'american kills' by chilean-born new york based artist sebastian errazuriz is a public installation showcasing the suicide rates of US soldiers. after searching on official war sites on the internet, he accidentally found out that 2 times more american soldiers had died in 2009 by committing suicide than those killed during that same year in the war in iraq; an alarming comparison that errazuriz had personally never read or heard about before.
according to the artist, a first google search showed only reports of media alarm about suicide rates, but the information was always comfortably presented divided into months and generally separated by statistics from the army, navy or air-force.
when I first found the overall statistics summed the 304 suicides by US soldiers during 2009, I was shocked.
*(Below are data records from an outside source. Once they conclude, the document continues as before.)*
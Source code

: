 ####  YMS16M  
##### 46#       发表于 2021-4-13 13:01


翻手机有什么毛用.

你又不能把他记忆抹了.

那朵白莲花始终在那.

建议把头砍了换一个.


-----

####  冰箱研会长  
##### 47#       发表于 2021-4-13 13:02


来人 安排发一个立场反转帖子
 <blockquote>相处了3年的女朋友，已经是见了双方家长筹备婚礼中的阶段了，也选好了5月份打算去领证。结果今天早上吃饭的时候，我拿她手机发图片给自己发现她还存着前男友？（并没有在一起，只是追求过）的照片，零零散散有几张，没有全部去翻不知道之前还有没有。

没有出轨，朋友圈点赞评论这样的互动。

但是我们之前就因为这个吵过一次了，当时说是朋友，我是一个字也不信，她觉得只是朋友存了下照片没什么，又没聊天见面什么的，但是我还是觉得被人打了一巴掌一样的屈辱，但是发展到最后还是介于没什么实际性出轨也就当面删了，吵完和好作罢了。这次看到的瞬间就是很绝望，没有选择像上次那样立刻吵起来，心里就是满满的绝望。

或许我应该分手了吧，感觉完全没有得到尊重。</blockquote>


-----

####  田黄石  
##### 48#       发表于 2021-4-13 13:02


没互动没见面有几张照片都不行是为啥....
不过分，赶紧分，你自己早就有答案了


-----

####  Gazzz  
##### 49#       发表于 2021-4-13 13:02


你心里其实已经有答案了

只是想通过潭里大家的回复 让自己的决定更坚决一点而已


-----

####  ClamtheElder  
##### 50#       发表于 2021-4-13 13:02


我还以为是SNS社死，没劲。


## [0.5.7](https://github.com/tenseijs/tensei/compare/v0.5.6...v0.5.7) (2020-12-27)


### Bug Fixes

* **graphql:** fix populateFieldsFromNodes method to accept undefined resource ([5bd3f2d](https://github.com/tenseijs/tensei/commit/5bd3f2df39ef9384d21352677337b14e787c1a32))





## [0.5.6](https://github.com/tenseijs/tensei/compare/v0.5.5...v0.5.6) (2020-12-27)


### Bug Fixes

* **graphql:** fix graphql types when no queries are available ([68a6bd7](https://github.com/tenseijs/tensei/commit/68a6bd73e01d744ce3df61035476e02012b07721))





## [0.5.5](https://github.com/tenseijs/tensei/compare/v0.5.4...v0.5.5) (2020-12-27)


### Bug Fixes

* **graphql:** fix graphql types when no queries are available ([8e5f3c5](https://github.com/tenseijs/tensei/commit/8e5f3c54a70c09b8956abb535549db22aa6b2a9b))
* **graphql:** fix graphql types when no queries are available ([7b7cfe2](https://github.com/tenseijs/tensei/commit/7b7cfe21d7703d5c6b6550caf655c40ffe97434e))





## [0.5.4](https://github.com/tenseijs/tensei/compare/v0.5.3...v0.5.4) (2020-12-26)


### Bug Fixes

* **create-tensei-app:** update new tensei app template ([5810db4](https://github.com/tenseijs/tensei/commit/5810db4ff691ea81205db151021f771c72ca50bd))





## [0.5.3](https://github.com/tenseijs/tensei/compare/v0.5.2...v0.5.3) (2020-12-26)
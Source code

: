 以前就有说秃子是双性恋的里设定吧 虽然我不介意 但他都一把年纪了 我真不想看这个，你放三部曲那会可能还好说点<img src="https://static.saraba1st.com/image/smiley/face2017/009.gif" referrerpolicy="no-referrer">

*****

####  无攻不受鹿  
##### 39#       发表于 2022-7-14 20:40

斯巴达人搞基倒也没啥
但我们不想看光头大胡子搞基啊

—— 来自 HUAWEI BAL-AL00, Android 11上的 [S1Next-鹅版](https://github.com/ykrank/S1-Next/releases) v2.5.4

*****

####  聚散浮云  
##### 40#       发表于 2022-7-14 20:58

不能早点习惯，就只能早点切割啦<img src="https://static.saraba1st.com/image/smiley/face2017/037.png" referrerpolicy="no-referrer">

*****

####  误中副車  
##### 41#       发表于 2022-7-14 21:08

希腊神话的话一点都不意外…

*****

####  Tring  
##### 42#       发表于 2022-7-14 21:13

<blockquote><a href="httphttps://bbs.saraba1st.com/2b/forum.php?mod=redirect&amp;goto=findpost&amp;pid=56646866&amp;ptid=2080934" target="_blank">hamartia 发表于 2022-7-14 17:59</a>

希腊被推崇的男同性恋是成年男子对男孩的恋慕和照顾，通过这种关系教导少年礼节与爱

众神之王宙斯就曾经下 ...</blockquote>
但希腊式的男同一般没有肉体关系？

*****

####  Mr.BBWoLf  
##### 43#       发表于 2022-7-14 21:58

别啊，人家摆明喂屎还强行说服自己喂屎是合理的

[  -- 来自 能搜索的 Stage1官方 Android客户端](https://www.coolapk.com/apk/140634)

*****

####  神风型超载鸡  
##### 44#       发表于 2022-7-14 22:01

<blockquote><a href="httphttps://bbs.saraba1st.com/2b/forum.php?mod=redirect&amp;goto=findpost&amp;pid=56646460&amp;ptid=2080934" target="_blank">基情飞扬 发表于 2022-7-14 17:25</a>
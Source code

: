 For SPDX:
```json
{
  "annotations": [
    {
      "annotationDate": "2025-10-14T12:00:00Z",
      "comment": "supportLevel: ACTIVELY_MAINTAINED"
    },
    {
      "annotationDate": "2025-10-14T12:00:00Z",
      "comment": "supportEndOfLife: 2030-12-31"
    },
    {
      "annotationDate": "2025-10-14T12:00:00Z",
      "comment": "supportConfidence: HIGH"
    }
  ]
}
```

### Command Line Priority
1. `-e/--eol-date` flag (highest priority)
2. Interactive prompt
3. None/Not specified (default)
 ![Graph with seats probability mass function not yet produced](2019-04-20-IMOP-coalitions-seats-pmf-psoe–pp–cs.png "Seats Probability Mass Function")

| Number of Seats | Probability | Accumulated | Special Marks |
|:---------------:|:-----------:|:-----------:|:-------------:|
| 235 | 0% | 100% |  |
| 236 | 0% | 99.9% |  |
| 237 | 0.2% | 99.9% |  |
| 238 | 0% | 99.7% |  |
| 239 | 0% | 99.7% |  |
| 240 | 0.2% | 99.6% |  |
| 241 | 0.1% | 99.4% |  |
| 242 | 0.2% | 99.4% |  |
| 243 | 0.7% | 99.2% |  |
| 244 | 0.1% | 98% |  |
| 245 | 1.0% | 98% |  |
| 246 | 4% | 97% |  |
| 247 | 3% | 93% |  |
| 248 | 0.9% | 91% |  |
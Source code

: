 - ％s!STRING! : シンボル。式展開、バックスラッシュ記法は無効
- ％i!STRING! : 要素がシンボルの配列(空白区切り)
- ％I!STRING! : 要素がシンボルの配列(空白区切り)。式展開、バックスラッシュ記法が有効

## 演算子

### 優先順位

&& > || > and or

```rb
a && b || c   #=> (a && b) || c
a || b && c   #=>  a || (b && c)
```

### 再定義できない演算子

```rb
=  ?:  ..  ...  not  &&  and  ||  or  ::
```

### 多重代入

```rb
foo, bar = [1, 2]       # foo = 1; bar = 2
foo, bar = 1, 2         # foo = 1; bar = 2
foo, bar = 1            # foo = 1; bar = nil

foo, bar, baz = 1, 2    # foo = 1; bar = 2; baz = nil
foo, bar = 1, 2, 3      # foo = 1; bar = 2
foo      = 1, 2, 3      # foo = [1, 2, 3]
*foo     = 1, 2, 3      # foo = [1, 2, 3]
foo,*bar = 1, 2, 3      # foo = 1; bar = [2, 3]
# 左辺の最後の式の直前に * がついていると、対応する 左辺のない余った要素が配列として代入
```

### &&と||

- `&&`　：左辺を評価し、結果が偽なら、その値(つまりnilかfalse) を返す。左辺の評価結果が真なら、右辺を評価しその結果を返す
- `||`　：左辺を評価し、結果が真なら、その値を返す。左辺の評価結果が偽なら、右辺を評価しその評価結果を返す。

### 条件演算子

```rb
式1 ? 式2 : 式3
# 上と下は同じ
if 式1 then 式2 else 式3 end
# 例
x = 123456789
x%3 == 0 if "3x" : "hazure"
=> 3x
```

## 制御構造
I tried to find a number to compare that statistic. to my surprise the suicide statistic doubled the total of 149 US soldiers that had died in the iraq war during 2009 and equaled the number of soldiers killed in afghanistan.' - SR
errazuriz's first instinct was to post the statistic on facebook, dumbfounded by the lack of response and interest, he bought can of black paint and decided to 'post' the news in the real world on his own wall outside his studio in brooklyn. equipped with a ladder, he marked a black strip for every dead soldier, until both the suicide rates and war rates occupied the entire wall and were registered as a single image.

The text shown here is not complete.